Motivations for tandem clustering

A number of different motivations underlie the usage of tandem clustering:

  1. As a way of permitting categorical data to be used in clustering techniques that assume data is numeric. For example, as multiple correspondence analysis converts categories into numeric variables, these can then be analyzed in k-means cluster analysis.
  2. As a form of variable standardization (e.g., allowing analysis to be conducted using a combination of binary variables and 11-point scale variables).
  3. As a way of reducing redundancies in the data. For example, often studies contain lots of variables that are highly correlated (e.g., attitude towards different brands is often highly correlated with usage of the brands) and if this problem is not removed from the data it can result in the segmentation identifying differences based on the number of redundant variables (i.e., the variables that are more closely correlated with the other variables tend to dominate the segmentation).

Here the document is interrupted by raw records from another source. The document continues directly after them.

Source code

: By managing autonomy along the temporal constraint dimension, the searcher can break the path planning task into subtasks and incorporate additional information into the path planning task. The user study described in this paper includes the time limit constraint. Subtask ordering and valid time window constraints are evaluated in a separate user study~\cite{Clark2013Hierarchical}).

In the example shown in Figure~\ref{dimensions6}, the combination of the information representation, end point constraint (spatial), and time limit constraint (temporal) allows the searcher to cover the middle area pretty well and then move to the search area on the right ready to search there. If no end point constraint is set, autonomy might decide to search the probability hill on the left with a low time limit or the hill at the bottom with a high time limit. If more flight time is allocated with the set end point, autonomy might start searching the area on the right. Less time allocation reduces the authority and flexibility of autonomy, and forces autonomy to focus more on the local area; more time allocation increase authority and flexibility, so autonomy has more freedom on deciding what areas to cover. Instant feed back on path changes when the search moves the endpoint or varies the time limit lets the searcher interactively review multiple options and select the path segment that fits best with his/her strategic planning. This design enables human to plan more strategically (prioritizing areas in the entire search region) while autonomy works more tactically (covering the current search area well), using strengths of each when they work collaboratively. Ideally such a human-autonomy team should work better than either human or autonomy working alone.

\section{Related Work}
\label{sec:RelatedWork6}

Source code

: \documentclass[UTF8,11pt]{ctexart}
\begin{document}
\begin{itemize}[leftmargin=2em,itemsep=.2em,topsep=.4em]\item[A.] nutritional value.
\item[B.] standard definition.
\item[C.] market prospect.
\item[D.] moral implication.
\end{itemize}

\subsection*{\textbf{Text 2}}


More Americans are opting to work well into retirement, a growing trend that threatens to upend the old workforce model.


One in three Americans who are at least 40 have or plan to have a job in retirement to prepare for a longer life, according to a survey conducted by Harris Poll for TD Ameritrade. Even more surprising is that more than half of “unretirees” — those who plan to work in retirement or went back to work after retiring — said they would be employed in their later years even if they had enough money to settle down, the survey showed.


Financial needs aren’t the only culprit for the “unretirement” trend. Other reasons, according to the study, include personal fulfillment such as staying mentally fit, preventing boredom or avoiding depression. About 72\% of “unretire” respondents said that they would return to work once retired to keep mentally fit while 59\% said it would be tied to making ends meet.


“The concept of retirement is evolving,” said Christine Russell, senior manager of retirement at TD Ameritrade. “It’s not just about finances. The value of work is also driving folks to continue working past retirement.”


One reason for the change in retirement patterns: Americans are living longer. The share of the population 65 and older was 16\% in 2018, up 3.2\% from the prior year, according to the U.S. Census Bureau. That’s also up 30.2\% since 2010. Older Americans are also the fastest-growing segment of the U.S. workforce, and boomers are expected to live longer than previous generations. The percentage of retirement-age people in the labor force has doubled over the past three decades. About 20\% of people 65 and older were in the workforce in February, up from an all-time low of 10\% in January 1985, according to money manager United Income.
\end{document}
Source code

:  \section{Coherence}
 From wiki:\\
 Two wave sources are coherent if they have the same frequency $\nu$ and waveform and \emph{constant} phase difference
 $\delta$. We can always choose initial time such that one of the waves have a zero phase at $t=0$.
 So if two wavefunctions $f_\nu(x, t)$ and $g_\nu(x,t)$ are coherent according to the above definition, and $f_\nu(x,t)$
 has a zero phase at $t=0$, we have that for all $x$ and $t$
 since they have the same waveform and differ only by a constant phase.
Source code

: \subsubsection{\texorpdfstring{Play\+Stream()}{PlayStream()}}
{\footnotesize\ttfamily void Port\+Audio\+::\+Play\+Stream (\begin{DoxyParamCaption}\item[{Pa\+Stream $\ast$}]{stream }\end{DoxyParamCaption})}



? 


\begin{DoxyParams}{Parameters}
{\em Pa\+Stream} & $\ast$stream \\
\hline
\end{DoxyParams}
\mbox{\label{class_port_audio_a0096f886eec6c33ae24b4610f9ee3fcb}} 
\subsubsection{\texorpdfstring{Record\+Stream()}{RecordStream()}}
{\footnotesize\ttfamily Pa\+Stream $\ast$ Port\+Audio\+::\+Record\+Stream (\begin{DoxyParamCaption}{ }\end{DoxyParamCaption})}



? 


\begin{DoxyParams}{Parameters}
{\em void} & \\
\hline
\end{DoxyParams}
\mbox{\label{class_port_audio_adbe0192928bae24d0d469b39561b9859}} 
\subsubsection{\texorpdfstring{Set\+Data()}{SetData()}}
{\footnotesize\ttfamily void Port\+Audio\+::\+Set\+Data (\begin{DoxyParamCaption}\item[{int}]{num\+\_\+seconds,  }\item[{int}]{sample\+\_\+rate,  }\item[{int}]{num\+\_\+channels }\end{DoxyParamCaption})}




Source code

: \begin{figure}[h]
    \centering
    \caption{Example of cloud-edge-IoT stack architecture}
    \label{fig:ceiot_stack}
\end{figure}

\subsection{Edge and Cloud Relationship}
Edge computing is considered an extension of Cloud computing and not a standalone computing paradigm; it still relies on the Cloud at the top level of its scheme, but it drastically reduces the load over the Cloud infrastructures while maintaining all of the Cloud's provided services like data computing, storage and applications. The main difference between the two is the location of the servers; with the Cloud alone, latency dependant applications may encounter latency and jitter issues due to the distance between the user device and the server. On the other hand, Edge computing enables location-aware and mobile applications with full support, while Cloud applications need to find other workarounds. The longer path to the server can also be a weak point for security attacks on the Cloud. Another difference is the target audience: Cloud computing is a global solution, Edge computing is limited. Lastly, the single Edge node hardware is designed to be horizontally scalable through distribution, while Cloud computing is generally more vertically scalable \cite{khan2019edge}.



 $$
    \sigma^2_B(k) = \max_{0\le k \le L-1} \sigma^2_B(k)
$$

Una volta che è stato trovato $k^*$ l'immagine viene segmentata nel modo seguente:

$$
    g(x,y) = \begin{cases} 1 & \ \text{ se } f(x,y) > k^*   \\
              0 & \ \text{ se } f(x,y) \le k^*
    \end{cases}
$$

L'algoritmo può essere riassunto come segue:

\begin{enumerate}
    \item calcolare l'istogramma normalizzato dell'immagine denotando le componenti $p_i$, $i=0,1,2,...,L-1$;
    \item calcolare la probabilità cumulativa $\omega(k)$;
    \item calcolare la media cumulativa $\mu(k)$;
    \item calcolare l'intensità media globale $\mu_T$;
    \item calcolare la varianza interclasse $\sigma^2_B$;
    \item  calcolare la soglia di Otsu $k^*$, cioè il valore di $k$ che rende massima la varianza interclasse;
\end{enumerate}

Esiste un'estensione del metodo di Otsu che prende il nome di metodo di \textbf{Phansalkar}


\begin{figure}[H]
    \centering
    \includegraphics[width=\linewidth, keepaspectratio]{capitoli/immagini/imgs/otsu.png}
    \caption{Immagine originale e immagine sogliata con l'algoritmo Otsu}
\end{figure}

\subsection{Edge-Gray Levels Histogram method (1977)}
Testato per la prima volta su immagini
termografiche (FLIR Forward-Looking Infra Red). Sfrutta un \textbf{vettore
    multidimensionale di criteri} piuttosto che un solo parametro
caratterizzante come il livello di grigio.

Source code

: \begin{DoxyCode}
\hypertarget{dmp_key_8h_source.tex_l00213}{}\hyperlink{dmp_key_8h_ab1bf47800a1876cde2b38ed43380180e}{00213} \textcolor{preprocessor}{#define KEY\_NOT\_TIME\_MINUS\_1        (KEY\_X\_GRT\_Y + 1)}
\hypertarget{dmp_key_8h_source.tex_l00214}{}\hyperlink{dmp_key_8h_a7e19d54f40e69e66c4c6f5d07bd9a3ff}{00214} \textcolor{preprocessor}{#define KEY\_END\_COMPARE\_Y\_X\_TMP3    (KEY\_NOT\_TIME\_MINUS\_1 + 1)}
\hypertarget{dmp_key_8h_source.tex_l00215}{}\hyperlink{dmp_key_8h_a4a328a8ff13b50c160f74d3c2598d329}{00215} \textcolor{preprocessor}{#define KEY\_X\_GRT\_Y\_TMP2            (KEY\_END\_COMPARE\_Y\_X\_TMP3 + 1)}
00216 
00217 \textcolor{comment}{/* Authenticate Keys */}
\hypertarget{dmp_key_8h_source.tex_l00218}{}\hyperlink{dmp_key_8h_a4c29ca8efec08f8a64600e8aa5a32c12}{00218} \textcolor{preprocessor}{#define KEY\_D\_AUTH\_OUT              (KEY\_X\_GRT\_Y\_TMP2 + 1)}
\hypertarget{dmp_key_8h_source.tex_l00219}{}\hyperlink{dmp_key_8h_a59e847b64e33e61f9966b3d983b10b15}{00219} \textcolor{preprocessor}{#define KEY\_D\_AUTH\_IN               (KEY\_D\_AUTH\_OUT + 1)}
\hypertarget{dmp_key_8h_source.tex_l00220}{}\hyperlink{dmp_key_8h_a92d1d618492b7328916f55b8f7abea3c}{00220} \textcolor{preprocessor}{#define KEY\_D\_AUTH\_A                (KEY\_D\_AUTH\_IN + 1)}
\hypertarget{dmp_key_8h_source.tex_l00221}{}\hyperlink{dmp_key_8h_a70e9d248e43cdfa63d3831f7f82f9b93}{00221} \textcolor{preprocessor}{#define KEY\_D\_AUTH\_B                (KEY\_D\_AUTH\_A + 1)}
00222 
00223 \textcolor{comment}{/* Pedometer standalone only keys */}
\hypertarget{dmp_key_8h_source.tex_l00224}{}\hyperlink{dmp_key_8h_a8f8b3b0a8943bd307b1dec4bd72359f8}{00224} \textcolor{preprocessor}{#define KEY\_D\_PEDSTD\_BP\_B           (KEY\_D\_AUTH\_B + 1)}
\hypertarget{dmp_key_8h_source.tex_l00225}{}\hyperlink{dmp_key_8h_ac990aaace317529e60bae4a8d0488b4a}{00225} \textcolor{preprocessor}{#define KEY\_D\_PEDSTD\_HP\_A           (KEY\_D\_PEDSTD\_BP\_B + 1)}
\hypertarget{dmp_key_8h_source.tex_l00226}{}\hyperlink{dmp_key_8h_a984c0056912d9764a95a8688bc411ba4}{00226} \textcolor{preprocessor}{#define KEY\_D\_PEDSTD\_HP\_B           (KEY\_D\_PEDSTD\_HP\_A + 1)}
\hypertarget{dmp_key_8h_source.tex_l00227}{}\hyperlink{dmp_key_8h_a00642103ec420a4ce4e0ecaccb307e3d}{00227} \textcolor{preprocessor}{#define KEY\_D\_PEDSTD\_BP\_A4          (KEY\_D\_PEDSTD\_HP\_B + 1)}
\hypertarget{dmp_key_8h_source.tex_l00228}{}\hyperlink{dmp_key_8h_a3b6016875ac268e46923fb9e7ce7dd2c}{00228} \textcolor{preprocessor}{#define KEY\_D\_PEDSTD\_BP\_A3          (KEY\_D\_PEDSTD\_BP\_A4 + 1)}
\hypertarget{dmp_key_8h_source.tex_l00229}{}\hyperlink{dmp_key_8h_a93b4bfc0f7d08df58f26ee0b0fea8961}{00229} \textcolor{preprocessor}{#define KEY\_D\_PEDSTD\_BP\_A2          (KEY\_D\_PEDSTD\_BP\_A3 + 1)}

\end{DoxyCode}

Appropriateness of tandem clustering

The key justification for tandem clustering is that it is a relatively quick and easy way of achieving of addressing each of these motivations.[1] While this justification is still valid in some instances, each of the motivations for tandem clustering is questionable:

  1. Historically, tandem clustering was the only practical solution to combining numeric and categorical data. However, modern cluster analysis methods (e.g., SPSS Two Step Clustering) and latent class methods are able to automatically accommodate combinations of different data types, so this justification for the use of tandem clustering is no longer applicable.
  2. Variable standardization is not, and never has been, a good justification for tandem clustering, as variable standardization often undermines the objectives of segmentation studies (see Variable Standardization).
  3. The issue of whether removing redundancies is an appropriate motivation is more difficult. Dimension reduction involves two qualitatively distinct transformations of the data: (1) the most highly correlated variables are combined into dimensions and thus they are down-weighted relative to less important variables; and (2) the least important variables are excluded from further analysis because the dimensions that they are correlated with are usually determined to be immaterial (e.g., have eigenvalues less than 1). Thus, the tandem clustering has the net effect of causing variables with moderate levels of correlation with other variables to be given relatively greater prominence in the segmentation than would otherwise occur.
If clustering a single set of variables (e.g., ratings of respondents opinions on different topics), it would appear to be unambiguously dangerous to apply tandem clustering as the way that it deals with the redundancies is at odds with the goal of segmentation. That is, in this situation if there are a set of variables that are highly correlated then it is these variables that should be central to the segmentation. Similarly, the variables that are excluded could contain information that is relevant to the formation of the segments.[2]
Where the segmentation is being conducted with lots of different types of data (e.g., brand preference, behavior, importance ratings), a failure to address the redundancies can result in uninteresting segmentations, so in this situation tandem clustering is more defensible (particularly if time constraints prevent a more considered method of addressing the problem of redundancies).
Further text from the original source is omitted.